Neel Kashkari, president of the Federal Reserve Bank of Minneapolis, is a voter on the Federal Open Market Committee (FOMC) this year.
Three U.S. Federal Reserve officials on Thursday (30th) were open to raising interest rates further to curb high inflation. Two of them pointed out that the problems in the banking industry may cause enough headwinds to the economy and that price pressures will be stronger than expected. Descend faster.
"Inflation is still too high, and recent indicators reinforce my view that it's going to take inflation down to There is more work to be done on the 2 percent target associated with price stability." However, she also said the Fed's move on rate hikes may be close to completion after last week's 1-yard hike.
Collins has no voting power at the Fed this year.
Collins referred to the forecast released by the Fed last Wednesday, which believes that there will be one more rate hike this year. She sees the forecast as "a reasonable balance between the risks that monetary policy will not be restrictive enough to bring inflation down, and that economic activity will slow more than is needed to stabilize prices."
Minneapolis Federal Reserve Bank President Neel Kashkari also said on a separate occasion that the Fed had "more work to do" in pushing inflation back to its 2 percent target, but gave no specifics. indicated how much further he thought rates would need to be raised to do the job. He is entitled to vote this year.

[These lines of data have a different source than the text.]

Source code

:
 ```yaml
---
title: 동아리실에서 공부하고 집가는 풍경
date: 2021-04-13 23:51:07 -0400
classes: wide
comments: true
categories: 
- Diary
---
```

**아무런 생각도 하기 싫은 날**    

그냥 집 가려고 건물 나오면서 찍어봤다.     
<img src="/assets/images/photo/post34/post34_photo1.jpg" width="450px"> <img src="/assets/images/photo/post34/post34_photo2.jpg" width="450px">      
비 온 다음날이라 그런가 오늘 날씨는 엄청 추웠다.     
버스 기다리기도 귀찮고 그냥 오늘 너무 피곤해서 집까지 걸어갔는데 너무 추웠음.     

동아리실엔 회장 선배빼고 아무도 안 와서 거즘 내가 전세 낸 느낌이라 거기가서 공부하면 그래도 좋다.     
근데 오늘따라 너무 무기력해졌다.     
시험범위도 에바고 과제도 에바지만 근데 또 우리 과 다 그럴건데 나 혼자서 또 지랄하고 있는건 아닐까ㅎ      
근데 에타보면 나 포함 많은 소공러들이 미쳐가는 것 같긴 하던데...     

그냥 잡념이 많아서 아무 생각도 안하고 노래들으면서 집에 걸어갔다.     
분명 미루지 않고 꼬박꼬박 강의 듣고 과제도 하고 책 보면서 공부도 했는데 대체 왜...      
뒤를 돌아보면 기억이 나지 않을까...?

According to Reuters analysis, the key factor for the Fed to reduce pressure on inflation is the turmoil in the banking system caused by the failure of Silicon Valley Bank and other financial institutions. Bank failures forced authorities to boost market liquidity ahead of the Fed's last policy meeting; banks also drew a record amount of emergency liquidity from the Fed.
"While the banking system remains strong and resilient, recent developments could lead to a somewhat more conservative outlook for banks and tightening of lending standards, which in turn could lead to a slower economy and less inflationary pressures," Collins said. "These conditions may partially offset the need for further rate hikes."
Richmond Federal Reserve Bank President Thomas Barkin (Thomas Barkin) said that under the current circumstances, monetary policy needs to be "flexible" and that problems in the financial sector can help the Fed complete the task of bringing inflation back to 2% faster, but Barkin King cautions against future uncertainty. "It is possible that tighter credit conditions, coupled with the deferral effect of our interest rate adjustments, will bring inflation down relatively quickly. But there are still other reasons for price pressures to take some time to ease." Barkin did not vote on the FOMC right.
Cashari believes that the handling of banking issues is still at an early stage. "The panic and stress in the banking industry often takes longer to resolve than you think," he said. "It may take a while before we know, is there more to lose?"
Collins was optimistic about the economy, but pointed to an impending slowdown, adding that perhaps the unemployment rate needs to rise a bit to help keep wage inflation down.